▶ TASK TO COMPLETE: Every line below from the one containing "Development, Artificial Intelligence" through the one containing "Dec 2018--Present \par" must be transcribed exactly. Omit all lines outside that stretch.

*** Opening RAW DATA ***

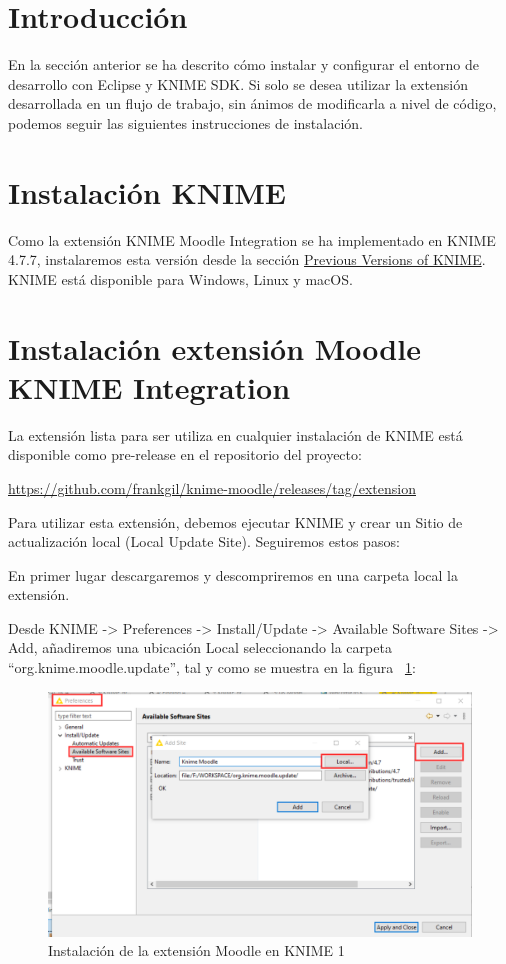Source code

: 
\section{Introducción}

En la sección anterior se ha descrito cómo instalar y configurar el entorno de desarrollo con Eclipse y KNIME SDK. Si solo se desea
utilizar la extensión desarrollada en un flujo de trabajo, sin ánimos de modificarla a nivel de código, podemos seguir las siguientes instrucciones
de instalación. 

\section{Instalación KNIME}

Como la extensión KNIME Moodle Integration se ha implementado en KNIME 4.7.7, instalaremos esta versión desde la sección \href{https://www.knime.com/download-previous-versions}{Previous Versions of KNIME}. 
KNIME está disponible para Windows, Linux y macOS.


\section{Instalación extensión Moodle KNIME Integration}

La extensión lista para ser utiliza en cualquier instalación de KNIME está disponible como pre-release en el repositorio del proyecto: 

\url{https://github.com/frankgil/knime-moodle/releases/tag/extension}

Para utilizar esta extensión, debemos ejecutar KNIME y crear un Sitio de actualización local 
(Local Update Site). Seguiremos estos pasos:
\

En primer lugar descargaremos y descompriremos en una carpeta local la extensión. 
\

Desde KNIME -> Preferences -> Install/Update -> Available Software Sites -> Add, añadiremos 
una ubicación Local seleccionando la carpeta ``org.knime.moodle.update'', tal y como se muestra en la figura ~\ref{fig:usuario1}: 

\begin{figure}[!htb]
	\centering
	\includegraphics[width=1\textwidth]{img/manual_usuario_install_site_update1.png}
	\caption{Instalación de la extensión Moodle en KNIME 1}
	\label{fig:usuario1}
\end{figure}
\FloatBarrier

*** Closing RAW DATA ***
*** Opening RAW DATA ***

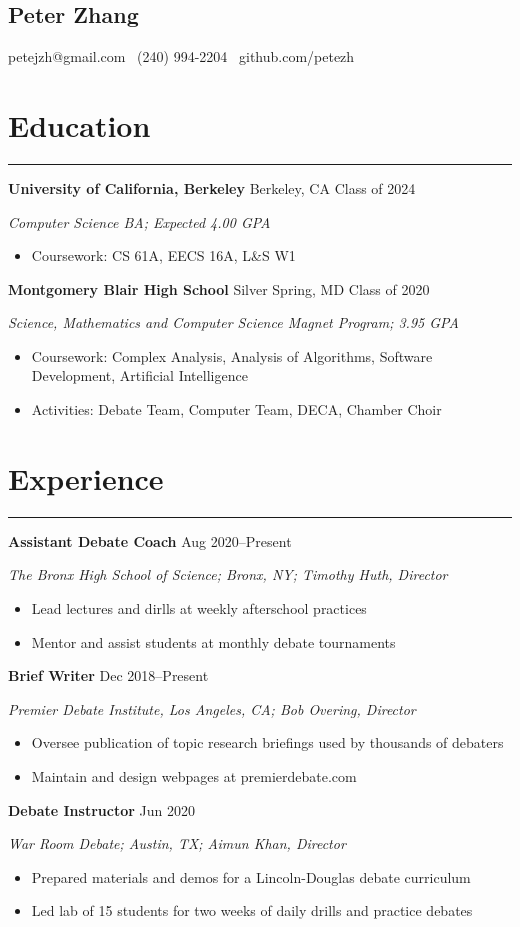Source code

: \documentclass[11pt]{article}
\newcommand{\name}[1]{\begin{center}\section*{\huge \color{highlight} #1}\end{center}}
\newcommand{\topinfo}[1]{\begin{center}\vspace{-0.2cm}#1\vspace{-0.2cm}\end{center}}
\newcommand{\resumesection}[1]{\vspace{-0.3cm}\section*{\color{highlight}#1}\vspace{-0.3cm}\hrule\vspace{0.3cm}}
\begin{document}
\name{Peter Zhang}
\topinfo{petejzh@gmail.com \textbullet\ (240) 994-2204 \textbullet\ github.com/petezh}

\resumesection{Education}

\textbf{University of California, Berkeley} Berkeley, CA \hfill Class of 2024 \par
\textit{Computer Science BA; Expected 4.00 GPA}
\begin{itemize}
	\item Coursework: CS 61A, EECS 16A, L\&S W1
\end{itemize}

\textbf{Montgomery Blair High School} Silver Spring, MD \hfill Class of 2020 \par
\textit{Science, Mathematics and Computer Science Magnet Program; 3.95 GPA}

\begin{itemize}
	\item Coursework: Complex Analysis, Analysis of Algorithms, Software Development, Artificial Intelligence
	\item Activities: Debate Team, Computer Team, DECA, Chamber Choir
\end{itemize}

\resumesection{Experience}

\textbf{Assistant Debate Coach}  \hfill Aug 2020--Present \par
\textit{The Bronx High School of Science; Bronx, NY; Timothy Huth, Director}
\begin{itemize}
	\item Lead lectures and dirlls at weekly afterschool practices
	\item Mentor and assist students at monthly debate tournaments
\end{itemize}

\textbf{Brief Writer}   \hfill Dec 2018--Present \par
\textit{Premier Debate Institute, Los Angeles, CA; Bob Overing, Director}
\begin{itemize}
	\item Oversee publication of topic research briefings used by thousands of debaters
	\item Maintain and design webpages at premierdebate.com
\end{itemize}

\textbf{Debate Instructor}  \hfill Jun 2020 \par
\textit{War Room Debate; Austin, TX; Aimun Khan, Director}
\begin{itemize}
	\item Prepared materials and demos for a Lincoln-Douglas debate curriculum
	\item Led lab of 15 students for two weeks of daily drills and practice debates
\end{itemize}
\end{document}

*** Closing RAW DATA ***
*** Opening RAW DATA ***

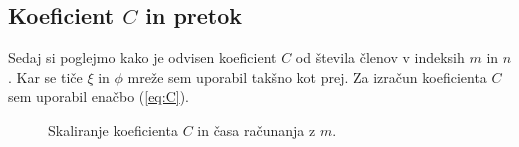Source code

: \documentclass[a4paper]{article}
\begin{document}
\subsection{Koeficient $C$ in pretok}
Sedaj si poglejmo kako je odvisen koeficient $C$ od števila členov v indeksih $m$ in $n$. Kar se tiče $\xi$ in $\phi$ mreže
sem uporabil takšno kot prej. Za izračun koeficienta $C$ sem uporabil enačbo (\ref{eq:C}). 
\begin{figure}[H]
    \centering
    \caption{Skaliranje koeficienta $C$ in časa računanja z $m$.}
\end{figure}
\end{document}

*** Closing RAW DATA ***

▶ EXERCISE RESULT:
	\item Coursework: Complex Analysis, Analysis of Algorithms, Software Development, Artificial Intelligence
	\item Activities: Debate Team, Computer Team, DECA, Chamber Choir
\end{itemize}

\resumesection{Experience}

\textbf{Assistant Debate Coach}  \hfill Aug 2020--Present \par
\textit{The Bronx High School of Science; Bronx, NY; Timothy Huth, Director}
\begin{itemize}
	\item Lead lectures and dirlls at weekly afterschool practices
	\item Mentor and assist students at monthly debate tournaments
\end{itemize}

\textbf{Brief Writer}   \hfill Dec 2018--Present \par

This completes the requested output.